WORK TASK — Repeat the listing below word for word, minus the pictures.

RECORDS PROVIDED —
• • • •

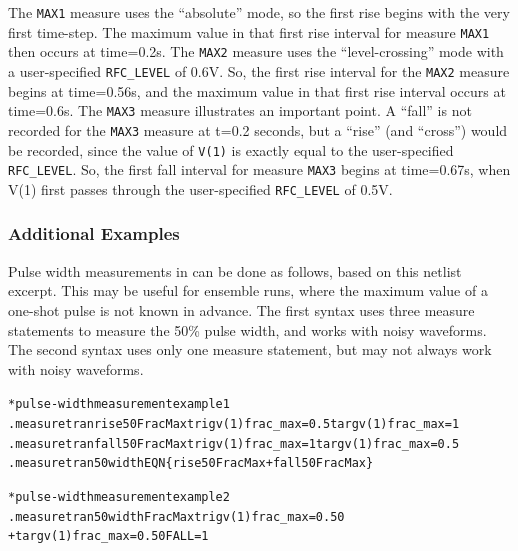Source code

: The \texttt{MAX1} measure uses the ``absolute'' mode, so the first
rise begins with the very first time-step.  The maximum value in that
first rise interval for measure \texttt{MAX1} then occurs at
time=0.2s.  The \texttt{MAX2} measure uses the ``level-crossing'' mode
with a user-specified \texttt{RFC\_LEVEL} of 0.6V.  So, the first rise
interval for the \texttt{MAX2} measure begins at time=0.56s, and the
maximum value in that first rise interval occurs at time=0.6s.  The
\texttt{MAX3} measure illustrates an important point.  A ``fall'' is not
recorded for the \texttt{MAX3} measure at t=0.2 seconds, but a
``rise'' (and ``cross'') would be recorded, since the value
of \texttt{V(1)} is exactly equal to the
user-specified \texttt{RFC\_LEVEL}. So, the first fall interval for
measure
\texttt{MAX3} begins at time=0.67s, when V(1) first passes through the
user-specified \texttt{RFC\_LEVEL} of 0.5V.

\subsubsection{Additional Examples}
\label{Measure_Additional_Examples}
Pulse width measurements in \Xyce{} can be done as follows, based on
this netlist excerpt.  This may be useful for ensemble runs, where the
maximum value of a one-shot pulse is not known in advance.  The first
syntax uses three measure statements to measure the 50\% pulse width,
and works with noisy waveforms.  The second syntax uses only one
measure statement, but may not always work with noisy waveforms.

\begin{alltt}
* pulse-width measurement example 1
.measure tran rise50FracMax trig v(1) frac_max=0.5 targ v(1) frac_max=1
.measure tran fall50FracMax trig v(1) frac_max=1 targ v(1) frac_max=0.5
.measure tran 50width EQN\{rise50FracMax + fall50FracMax\}

* pulse-width measurement example 2
.measure tran 50widthFracMax trig v(1) frac_max=0.50
+ targ v(1) frac_max=0.50 FALL=1
\end{alltt}

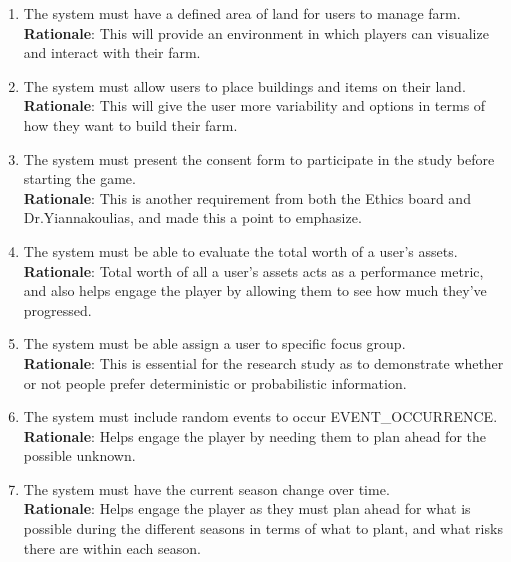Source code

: \documentclass{article}
\begin{document}
\begin{enumerate}[{FR}1. ]
  \item The system must have a defined area of land for users to manage farm.\\
  \textbf{Rationale}: This will provide an environment in which players can visualize and interact with their farm.
  \item The system must allow users to place buildings and items on their land.\\
  \textbf{Rationale}: This will give the user more variability and options in terms of how they want to build their farm.
  \item \label{FR18} The system must present the consent form to participate in the study before starting the game.\\
  \textbf{Rationale}: This is another requirement from both the Ethics board and Dr.Yiannakoulias, and made this a point to emphasize.
  \item The system must be able to evaluate the total worth of a user's assets.
  \textbf{Rationale}: Total worth of all a user's assets acts as a performance metric, and also helps engage the player by allowing them to see how much they've progressed.
  \item The system must be able assign a user to specific focus group.\\
  \textbf{Rationale}: This is essential for the research study as to demonstrate whether or not people prefer deterministic or probabilistic information.
  \item The system must include random events to occur EVENT\_OCCURRENCE.\\
  \textbf{Rationale}: Helps engage the player by needing them to plan ahead for the possible unknown.
  \item The system must have the current season change over time.\\
  \textbf{Rationale}: Helps engage the player as they must plan ahead for what is possible during the different seasons in terms of what to plant, and what risks there are within each season.
\end{enumerate}
\end{document}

• • • •

ANSWER TO THIS TASK —
Source code

: The \texttt{MAX1} measure uses the ``absolute'' mode, so the first
rise begins with the very first time-step.  The maximum value in that
first rise interval for measure \texttt{MAX1} then occurs at
time=0.2s.  The \texttt{MAX2} measure uses the ``level-crossing'' mode
with a user-specified \texttt{RFC\_LEVEL} of 0.6V.  So, the first rise
interval for the \texttt{MAX2} measure begins at time=0.56s, and the
maximum value in that first rise interval occurs at time=0.6s.  The
\texttt{MAX3} measure illustrates an important point.  A ``fall'' is not
recorded for the \texttt{MAX3} measure at t=0.2 seconds, but a
``rise'' (and ``cross'') would be recorded, since the value
of \texttt{V(1)} is exactly equal to the
user-specified \texttt{RFC\_LEVEL}. So, the first fall interval for
measure
\texttt{MAX3} begins at time=0.67s, when V(1) first passes through the
user-specified \texttt{RFC\_LEVEL} of 0.5V.

\subsubsection{Additional Examples}
\label{Measure_Additional_Examples}
Pulse width measurements in \Xyce{} can be done as follows, based on
this netlist excerpt.  This may be useful for ensemble runs, where the
maximum value of a one-shot pulse is not known in advance.  The first
syntax uses three measure statements to measure the 50\% pulse width,
and works with noisy waveforms.  The second syntax uses only one
measure statement, but may not always work with noisy waveforms.

\begin{alltt}
* pulse-width measurement example 1
.measure tran rise50FracMax trig v(1) frac_max=0.5 targ v(1) frac_max=1
.measure tran fall50FracMax trig v(1) frac_max=1 targ v(1) frac_max=0.5
.measure tran 50width EQN\{rise50FracMax + fall50FracMax\}

* pulse-width measurement example 2
.measure tran 50widthFracMax trig v(1) frac_max=0.50
+ targ v(1) frac_max=0.50 FALL=1
\end{alltt}

Source code

: \documentclass{article}
\begin{document}
\begin{enumerate}[{FR}1. ]
  \item The system must have a defined area of land for users to manage farm.\\
  \textbf{Rationale}: This will provide an environment in which players can visualize and interact with their farm.
  \item The system must allow users to place buildings and items on their land.\\
  \textbf{Rationale}: This will give the user more variability and options in terms of how they want to build their farm.
  \item \label{FR18} The system must present the consent form to participate in the study before starting the game.\\
  \textbf{Rationale}: This is another requirement from both the Ethics board and Dr.Yiannakoulias, and made this a point to emphasize.
  \item The system must be able to evaluate the total worth of a user's assets.
  \textbf{Rationale}: Total worth of all a user's assets acts as a performance metric, and also helps engage the player by allowing them to see how much they've progressed.
  \item The system must be able assign a user to specific focus group.\\
  \textbf{Rationale}: This is essential for the research study as to demonstrate whether or not people prefer deterministic or probabilistic information.
  \item The system must include random events to occur EVENT\_OCCURRENCE.\\
  \textbf{Rationale}: Helps engage the player by needing them to plan ahead for the possible unknown.
  \item The system must have the current season change over time.\\
  \textbf{Rationale}: Helps engage the player as they must plan ahead for what is possible during the different seasons in terms of what to plant, and what risks there are within each season.
\end{enumerate}
\end{document}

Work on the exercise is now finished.